Every record below must come back exactly as written, with the images dropped.

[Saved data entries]
=-=-=
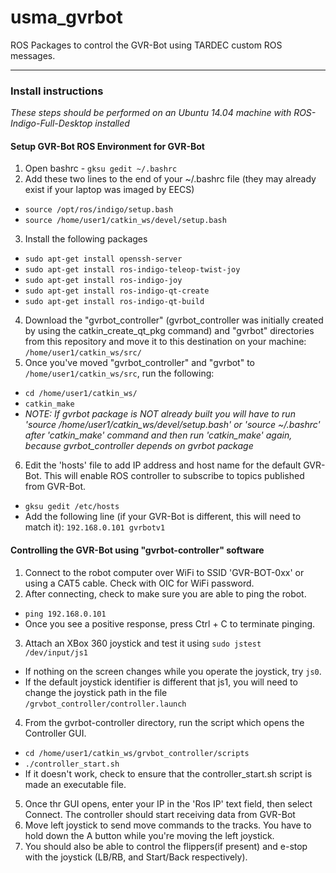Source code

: # usma_gvrbot
ROS Packages to control the GVR-Bot using TARDEC custom ROS messages.
***************************************************************************
### Install instructions
*These steps should be performed on an Ubuntu 14.04 machine with ROS-Indigo-Full-Desktop installed*
#### Setup GVR-Bot ROS Environment for GVR-Bot
1. Open bashrc - `gksu gedit ~/.bashrc`
2. Add these two lines to the end of your ~/.bashrc file (they may already exist if your laptop was imaged by EECS)
- `source /opt/ros/indigo/setup.bash`
- `source /home/user1/catkin_ws/devel/setup.bash`
3. Install the following packages
- `sudo apt-get install openssh-server`
- `sudo apt-get install ros-indigo-teleop-twist-joy`
- `sudo apt-get install ros-indigo-joy`
- `sudo apt-get install ros-indigo-qt-create`
- `sudo apt-get install ros-indigo-qt-build`
4. Download the "gvrbot_controller" (gvrbot_controller was initially created by using the catkin_create_qt_pkg command) and "gvrbot" directories from this repository and move it to this destination on your machine: `/home/user1/catkin_ws/src/`
5. Once you've moved "gvrbot_controller" and "gvrbot" to `/home/user1/catkin_ws/src`, run the following:
- `cd /home/user1/catkin_ws/ `
- `catkin_make`
- *NOTE: If gvrbot package is NOT already built you will have to run 'source /home/user1/catkin_ws/devel/setup.bash' or 'source ~/.bashrc' after 'catkin_make' command and then run 'catkin_make' again, because gvrbot_controller depends on gvrbot package*
6. Edit the 'hosts' file to add IP address and host name for the default GVR-Bot. This will enable ROS controller to subscribe to topics published from GVR-Bot.
- `gksu gedit /etc/hosts`    
- Add the following line (if your GVR-Bot is different, this will need to match it): `192.168.0.101 gvrbotv1`

#### Controlling the GVR-Bot using "gvrbot-controller" software
1. Connect to the robot computer over WiFi to SSID 'GVR-BOT-0xx' or using a CAT5 cable. Check with OIC for WiFi password.
2. After connecting, check to make sure you are able to ping the robot. 
- `ping 192.168.0.101`
- Once you see a positive response, press Ctrl + C to terminate pinging.
3. Attach an XBox 360 joystick and test it using `sudo jstest /dev/input/js1`
- If nothing on the screen changes while you operate the joystick, try `js0`. 
- If the default joystick identifier is different that js1, you will need to change the joystick path in the file `/grvbot_controller/controller.launch`
4. From the gvrbot-controller directory, run the script which opens the Controller GUI.
- `cd /home/user1/catkin_ws/grvbot_controller/scripts`
- `./controller_start.sh`
- If it doesn't work, check to ensure that the controller_start.sh script is made an executable file. 
5. Once thr GUI opens, enter your IP in the 'Ros IP' text field, then select Connect. The controller should start receiving data from GVR-Bot
6. Move left joystick to send move commands to the tracks. You have to hold down the A button while you're moving the left joystick.
7. You should also be able to control the flippers(if present) and e-stop with the joystick (LB/RB, and Start/Back respectively).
=-=-=
- _Completed exercise_:
Source code

: # usma_gvrbot
ROS Packages to control the GVR-Bot using TARDEC custom ROS messages.
***************************************************************************
### Install instructions
*These steps should be performed on an Ubuntu 14.04 machine with ROS-Indigo-Full-Desktop installed*
#### Setup GVR-Bot ROS Environment for GVR-Bot
1. Open bashrc - `gksu gedit ~/.bashrc`
2. Add these two lines to the end of your ~/.bashrc file (they may already exist if your laptop was imaged by EECS)
- `source /opt/ros/indigo/setup.bash`
- `source /home/user1/catkin_ws/devel/setup.bash`
3. Install the following packages
- `sudo apt-get install openssh-server`
- `sudo apt-get install ros-indigo-teleop-twist-joy`
- `sudo apt-get install ros-indigo-joy`
- `sudo apt-get install ros-indigo-qt-create`
- `sudo apt-get install ros-indigo-qt-build`
4. Download the "gvrbot_controller" (gvrbot_controller was initially created by using the catkin_create_qt_pkg command) and "gvrbot" directories from this repository and move it to this destination on your machine: `/home/user1/catkin_ws/src/`
5. Once you've moved "gvrbot_controller" and "gvrbot" to `/home/user1/catkin_ws/src`, run the following:
- `cd /home/user1/catkin_ws/ `
- `catkin_make`
- *NOTE: If gvrbot package is NOT already built you will have to run 'source /home/user1/catkin_ws/devel/setup.bash' or 'source ~/.bashrc' after 'catkin_make' command and then run 'catkin_make' again, because gvrbot_controller depends on gvrbot package*
6. Edit the 'hosts' file to add IP address and host name for the default GVR-Bot. This will enable ROS controller to subscribe to topics published from GVR-Bot.
- `gksu gedit /etc/hosts`    
- Add the following line (if your GVR-Bot is different, this will need to match it): `192.168.0.101 gvrbotv1`

#### Controlling the GVR-Bot using "gvrbot-controller" software
1. Connect to the robot computer over WiFi to SSID 'GVR-BOT-0xx' or using a CAT5 cable. Check with OIC for WiFi password.
2. After connecting, check to make sure you are able to ping the robot. 
- `ping 192.168.0.101`
- Once you see a positive response, press Ctrl + C to terminate pinging.
3. Attach an XBox 360 joystick and test it using `sudo jstest /dev/input/js1`
- If nothing on the screen changes while you operate the joystick, try `js0`. 
- If the default joystick identifier is different that js1, you will need to change the joystick path in the file `/grvbot_controller/controller.launch`
4. From the gvrbot-controller directory, run the script which opens the Controller GUI.
- `cd /home/user1/catkin_ws/grvbot_controller/scripts`
- `./controller_start.sh`
- If it doesn't work, check to ensure that the controller_start.sh script is made an executable file. 
5. Once thr GUI opens, enter your IP in the 'Ros IP' text field, then select Connect. The controller should start receiving data from GVR-Bot
6. Move left joystick to send move commands to the tracks. You have to hold down the A button while you're moving the left joystick.
7. You should also be able to control the flippers(if present) and e-stop with the joystick (LB/RB, and Start/Back respectively).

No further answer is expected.